Move your pointing device over the image to zoom to detail. If using a mouse click on the image to toggle zoom.
When in zoom mode use + or - keys to adjust level of image zoom.

Date:12th of January 1825

Description:The letter featured above was written to Mr. Fenton by James Loch on 12th January 1825. The letter reveals Loch’s growing support of railway developments during this period. Loch writes ‘I have taken much pains to ascertain the power of the loco-motive engine & the facilities of Railways’. Based on information from ‘the most disinterested sources’, Loch reports that his research had found railways to be ‘a very superior mode of conveyance, if constructed on the proper principle.’

Concerned with the reluctance of canal proprietors, Loch confides in Fenton that he believed ‘upon so momentous a subject it is folly to blink the question & deceive oneself’. He writes ‘the country requires & will have additional means of communication’.
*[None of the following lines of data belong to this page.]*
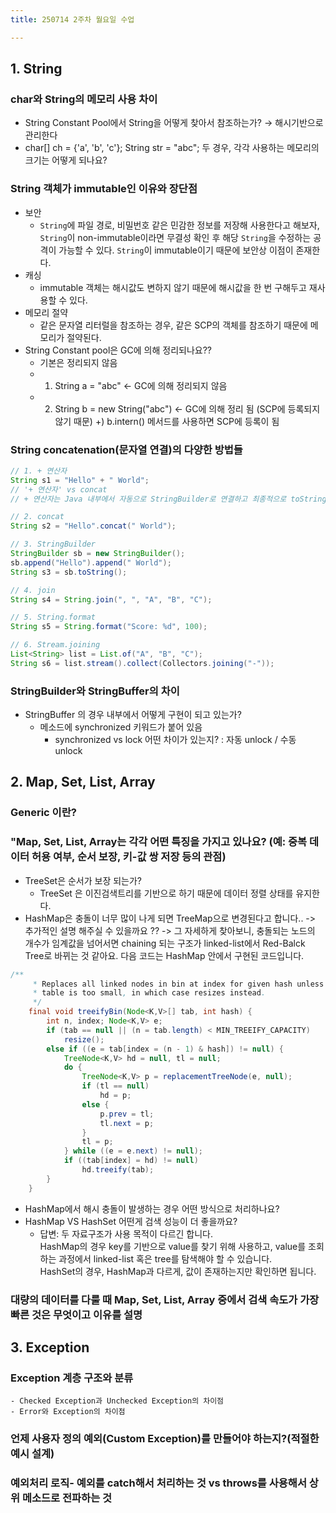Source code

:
 ```yaml
---
title: 250714 2주차 월요일 수업

---
```

## 1. String
### char와 String의 메모리 사용 차이
- String Constant Pool에서 String을 어떻게 찾아서 참조하는가?
    → 해시기반으로 관리한다
- char[] ch = {'a', 'b', 'c'};
String str = "abc"; 
두 경우, 각각 사용하는 메모리의 크기는 어떻게 되나요?


### String 객체가 immutable인 이유와 장단점
 - 보안
     - `String`에 파일 경로, 비밀번호 같은 민감한 정보를 저장해 사용한다고 해보자, `String`이 non-immutable이라면 무결성 확인 후 해당 `String`을 수정하는 공격이 가능할 수 있다. `String`이 immutable이기 때문에 보안상 이점이 존재한다.
 - 캐싱
     - immutable 객체는 해시값도 변하지 않기 때문에 해시값을 한 번 구해두고 재사용할 수 있다.
- 메모리 절약
    - 같은 문자열 리터럴을 참조하는 경우, 같은 SCP의 객체를 참조하기 때문에 메모리가 절약된다. 
 - String Constant pool은 GC에 의해 정리되나요??
    - 기본은 정리되지 않음
    - 1. String a = "abc" ← GC에 의해 정리되지 않음
    - 2.  String b = new String("abc") ← GC에 의해 정리 됨 (SCP에 등록되지 않기 때문)
    +) b.intern() 메서드를 사용하면 SCP에 등록이 됨


### String concatenation(문자열 연결)의 다양한 방법들

```java
// 1. + 연산자
String s1 = "Hello" + " World";
// '+ 연산자' vs concat
// + 연산자는 Java 내부에서 자동으로 StringBuilder로 연결하고 최종적으로 toString() 해주기 때문에 메모리 관리 측면에서 concat 보다 좋다.

// 2. concat
String s2 = "Hello".concat(" World");

// 3. StringBuilder
StringBuilder sb = new StringBuilder();
sb.append("Hello").append(" World");
String s3 = sb.toString();

// 4. join
String s4 = String.join(", ", "A", "B", "C");

// 5. String.format
String s5 = String.format("Score: %d", 100);

// 6. Stream.joining
List<String> list = List.of("A", "B", "C");
String s6 = list.stream().collect(Collectors.joining("-"));

```

### StringBuilder와 StringBuffer의 차이

- StringBuffer 의 경우 내부에서 어떻게 구현이 되고 있는가?
    - 메소드에 synchronized 키워드가 붙어 있음
        - synchronized vs lock 어떤 차이가 있는지? : 자동 unlock / 수동 unlock

## 2. Map, Set, List, Array
### Generic 이란? 
### "Map, Set, List, Array는 각각 어떤 특징을 가지고 있나요? (예: 중복 데이터 허용 여부, 순서 보장, 키-값 쌍 저장 등의 관점)

- TreeSet은 순서가 보장 되는가?
    - TreeSet 은 이진검색트리를 기반으로 하기 때문에 데이터 정렬 상태를 유지한다.
- HashMap은 충돌이 너무 많이 나게 되면 TreeMap으로 변경된다고 합니다..
  -> 추가적인 설명 해주실 수 있을까요 ?? 
  -> 그 자세하게 찾아보니, 충돌되는 노드의 개수가 임계값을 넘어서면 chaining 되는 구조가 linked-list에서 Red-Balck Tree로 바뀌는 것 같아요. 다음 코드는 HashMap 안에서 구현된 코드입니다. 
```java
/**
     * Replaces all linked nodes in bin at index for given hash unless
     * table is too small, in which case resizes instead.
     */
    final void treeifyBin(Node<K,V>[] tab, int hash) {
        int n, index; Node<K,V> e;
        if (tab == null || (n = tab.length) < MIN_TREEIFY_CAPACITY)
            resize();
        else if ((e = tab[index = (n - 1) & hash]) != null) {
            TreeNode<K,V> hd = null, tl = null;
            do {
                TreeNode<K,V> p = replacementTreeNode(e, null);
                if (tl == null)
                    hd = p;
                else {
                    p.prev = tl;
                    tl.next = p;
                }
                tl = p;
            } while ((e = e.next) != null);
            if ((tab[index] = hd) != null)
                hd.treeify(tab);
        }
    }
```
- HashMap에서 해시 충돌이 발생하는 경우 어떤 방식으로 처리하나요?
- HashMap VS HashSet 어떤게 검색 성능이 더 좋을까요?
    - 답변: 두 자료구조가 사용 목적이 다르긴 합니다. <br> HashMap의 경우 key를 기반으로 value를 찾기 위해 사용하고, value를 조회하는 과정에서 linked-list 혹은 tree를 탐색해야 할 수 있습니다. <br> HashSet의 경우, HashMap과 다르게, 값이 존재하는지만 확인하면 됩니다.

### 대량의 데이터를 다룰 때 Map, Set, List, Array 중에서 검색 속도가 가장 빠른 것은 무엇이고 이유를 설명

## 3. Exception 

### Exception 계층 구조와 분류
	- Checked Exception과 Unchecked Exception의 차이점
	- Error와 Exception의 차이점
    

### 언제 사용자 정의 예외(Custom Exception)를 만들어야 하는지?(적절한 예시 설계)
### 예외처리 로직- 예외를 catch해서 처리하는 것 vs throws를 사용해서 상위 메소드로 전파하는 것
As Professor Eric Richards writes, Loch was ‘undoubtedly the most important influence in the Stafford family’. As the family’s Chief Agent, Loch was reluctant to advise the Marquis of Stafford to support either canals or railways exclusively. The letter above suggests that given the increase in demand for transport facilities, Loch envisaged an increase in trade for canals as well as for railways. At the conclusion of this letter Loch remarks that railways ‘must affect both canals & turnpikes’…but as they must encrease the wealth and commerce of the Country prodigiously they will not do so to the extent supposed by some’.

For in-depth contextual analysis of correspondence relating to the development of inland transport during this period, see Professor Eric Richards The Leviathan of Wealth: The Sutherland Fortune in the Industrial Revolution (Routledge, 1973) which has formed the basis for interpretation of the letters featured here. For discussion relevant to this letter, see particularly page 68.